Adesso invece ciò che succederà, dopo aver “chiuso sui dieci punti”, è che nell’impossibilità di trovare un candidato gradito ai due estremi del tavolo, con poco tempo a disposizione per costruire una notorietà, con grande fatica e “senza imporre nulla”, si arriverà alla designazione di un dirigente PD conosciuto e di lungo corso, che probabilmente perderà. In tutto ciò il rammarico mio, e di altri che con me hanno provato a influire su questa dinamica, non è tanto il temere di trovarci a commentare tra un centinaio di giorni “ve l’avevamo detto”, ma non essere riusciti a far sì che le cose andassero bene, e si potesse vincere: con uno stile nuovo, una modalità partecipativa, un’idea di città evocativa e strutturata, che sapesse emozionare.

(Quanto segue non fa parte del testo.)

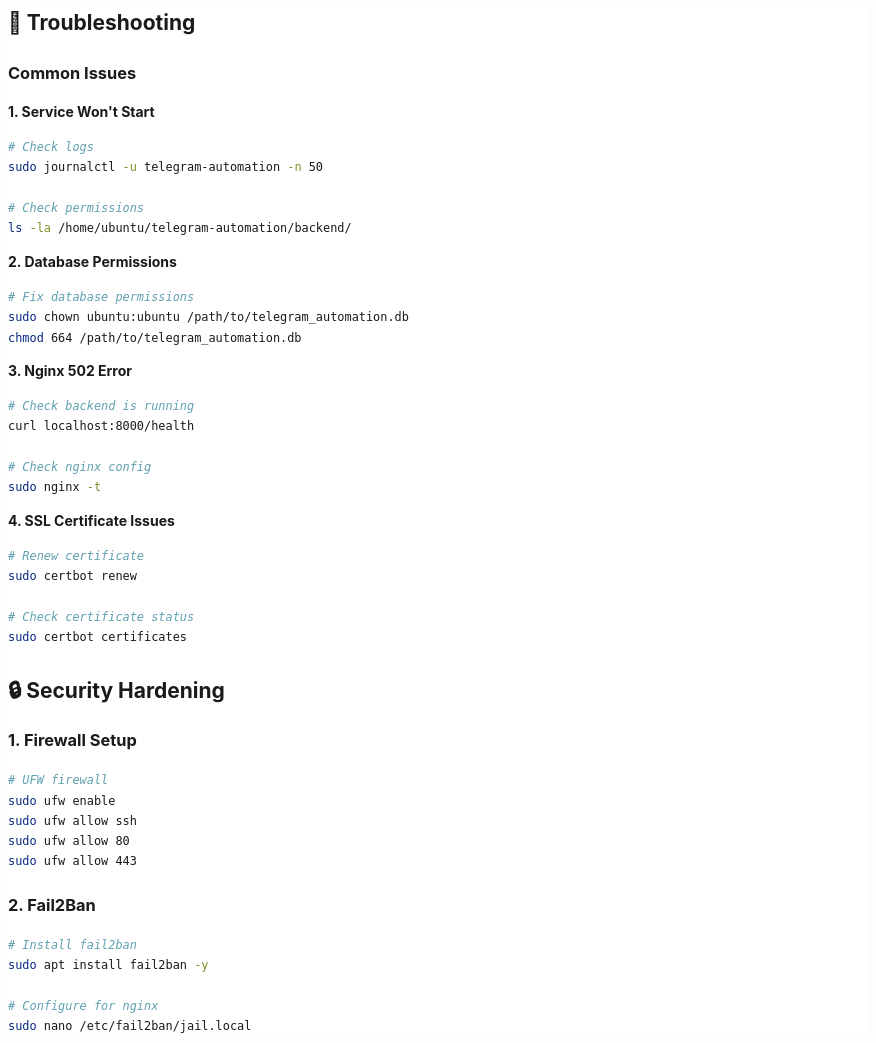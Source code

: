 ## 🚨 Troubleshooting

### Common Issues

**1. Service Won't Start**
```bash
# Check logs
sudo journalctl -u telegram-automation -n 50

# Check permissions
ls -la /home/ubuntu/telegram-automation/backend/
```

**2. Database Permissions**
```bash
# Fix database permissions
sudo chown ubuntu:ubuntu /path/to/telegram_automation.db
chmod 664 /path/to/telegram_automation.db
```

**3. Nginx 502 Error**
```bash
# Check backend is running
curl localhost:8000/health

# Check nginx config
sudo nginx -t
```

**4. SSL Certificate Issues**
```bash
# Renew certificate
sudo certbot renew

# Check certificate status
sudo certbot certificates
```

## 🔒 Security Hardening

### 1. Firewall Setup
```bash
# UFW firewall
sudo ufw enable
sudo ufw allow ssh
sudo ufw allow 80
sudo ufw allow 443
```

### 2. Fail2Ban
```bash
# Install fail2ban
sudo apt install fail2ban -y

# Configure for nginx
sudo nano /etc/fail2ban/jail.local
```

Certamente, al di là del sottoscrivere o meno patti di coalizione che non spetta a noi siglare, continueremo a dare il nostro contributo di idee, suggestioni, eccetera, ma al tempo stesso ci ripromettiamo che sia davvero l’ultima volta che il centrosinistra genovese se la gioca così male. Il “tocca a noi!”, che ha dato il titolo al nostro libro corale, deve così diventare un imperativo esistenziale. A differenza delle altre sconfitte, a maggio si potrà dire che c’era chi aveva suggerito un cammino differente, e sulla base di quello, si costruirà: ovviamente non contro, ma a prescindere. Questa era un po’ un’ultima occasione per costruire “insieme”. A malincuore va riconosciuto che non è stata colta. Peccato solo perché “da fuori” avrebbero apprezzato, e probabilmente ci avrebbero premiato.

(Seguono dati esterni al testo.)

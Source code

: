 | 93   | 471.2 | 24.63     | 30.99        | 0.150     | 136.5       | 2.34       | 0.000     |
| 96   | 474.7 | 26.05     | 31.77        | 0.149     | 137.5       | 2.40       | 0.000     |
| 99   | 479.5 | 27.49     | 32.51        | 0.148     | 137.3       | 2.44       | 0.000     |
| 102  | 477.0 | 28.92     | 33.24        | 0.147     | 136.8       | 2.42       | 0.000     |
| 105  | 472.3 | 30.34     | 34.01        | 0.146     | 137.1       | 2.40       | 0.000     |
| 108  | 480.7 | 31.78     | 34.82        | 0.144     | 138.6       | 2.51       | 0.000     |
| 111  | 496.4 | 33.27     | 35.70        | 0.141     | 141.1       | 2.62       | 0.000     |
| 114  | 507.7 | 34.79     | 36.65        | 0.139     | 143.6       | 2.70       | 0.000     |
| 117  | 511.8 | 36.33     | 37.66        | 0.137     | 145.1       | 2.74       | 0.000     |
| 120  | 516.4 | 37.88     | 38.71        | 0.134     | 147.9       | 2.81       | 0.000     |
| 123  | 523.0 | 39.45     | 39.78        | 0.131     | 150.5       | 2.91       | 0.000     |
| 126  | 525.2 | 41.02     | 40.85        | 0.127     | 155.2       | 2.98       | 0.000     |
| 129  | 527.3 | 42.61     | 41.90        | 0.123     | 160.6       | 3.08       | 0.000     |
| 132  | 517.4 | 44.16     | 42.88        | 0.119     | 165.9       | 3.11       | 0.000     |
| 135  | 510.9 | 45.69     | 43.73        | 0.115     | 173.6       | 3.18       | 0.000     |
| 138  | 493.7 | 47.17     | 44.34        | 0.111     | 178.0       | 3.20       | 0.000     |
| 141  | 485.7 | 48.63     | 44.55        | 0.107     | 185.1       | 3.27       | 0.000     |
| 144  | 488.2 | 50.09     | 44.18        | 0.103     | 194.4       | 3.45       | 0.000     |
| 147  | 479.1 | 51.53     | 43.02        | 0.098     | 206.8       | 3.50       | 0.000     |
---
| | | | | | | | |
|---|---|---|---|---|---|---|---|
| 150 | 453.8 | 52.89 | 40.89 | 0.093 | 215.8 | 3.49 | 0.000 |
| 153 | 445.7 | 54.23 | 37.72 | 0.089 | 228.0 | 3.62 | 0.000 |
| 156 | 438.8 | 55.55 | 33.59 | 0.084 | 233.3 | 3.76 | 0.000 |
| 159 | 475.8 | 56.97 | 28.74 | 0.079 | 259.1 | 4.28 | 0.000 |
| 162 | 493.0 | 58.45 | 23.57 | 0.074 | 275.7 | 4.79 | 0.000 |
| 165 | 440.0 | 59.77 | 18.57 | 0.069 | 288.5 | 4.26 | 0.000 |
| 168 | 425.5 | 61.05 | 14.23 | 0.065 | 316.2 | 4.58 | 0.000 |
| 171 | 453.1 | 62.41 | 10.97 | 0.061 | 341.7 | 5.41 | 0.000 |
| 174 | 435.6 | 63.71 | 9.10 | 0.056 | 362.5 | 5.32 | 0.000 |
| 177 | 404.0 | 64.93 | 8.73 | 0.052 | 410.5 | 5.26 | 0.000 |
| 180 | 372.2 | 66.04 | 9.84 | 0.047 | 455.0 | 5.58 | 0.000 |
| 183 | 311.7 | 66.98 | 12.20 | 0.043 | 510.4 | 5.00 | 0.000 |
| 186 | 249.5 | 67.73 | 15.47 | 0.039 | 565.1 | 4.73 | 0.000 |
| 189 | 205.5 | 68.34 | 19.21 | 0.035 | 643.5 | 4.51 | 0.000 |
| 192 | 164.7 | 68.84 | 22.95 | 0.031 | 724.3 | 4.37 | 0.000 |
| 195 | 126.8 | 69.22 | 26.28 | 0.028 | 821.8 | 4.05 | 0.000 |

Andrea Acquarone è nato a Genova nel 1983. Laureato in Economia e Commercio, consulente aziendale, giornalista, si occupa da anni di fenomeni economici e sociali. E’ stato direttore di O STAFÎ, rivista progressista, ambientalista, attenta all’arte, alla cultura, all’economia, ai probemi sociali, europeista e regionalista, in lingua ligure.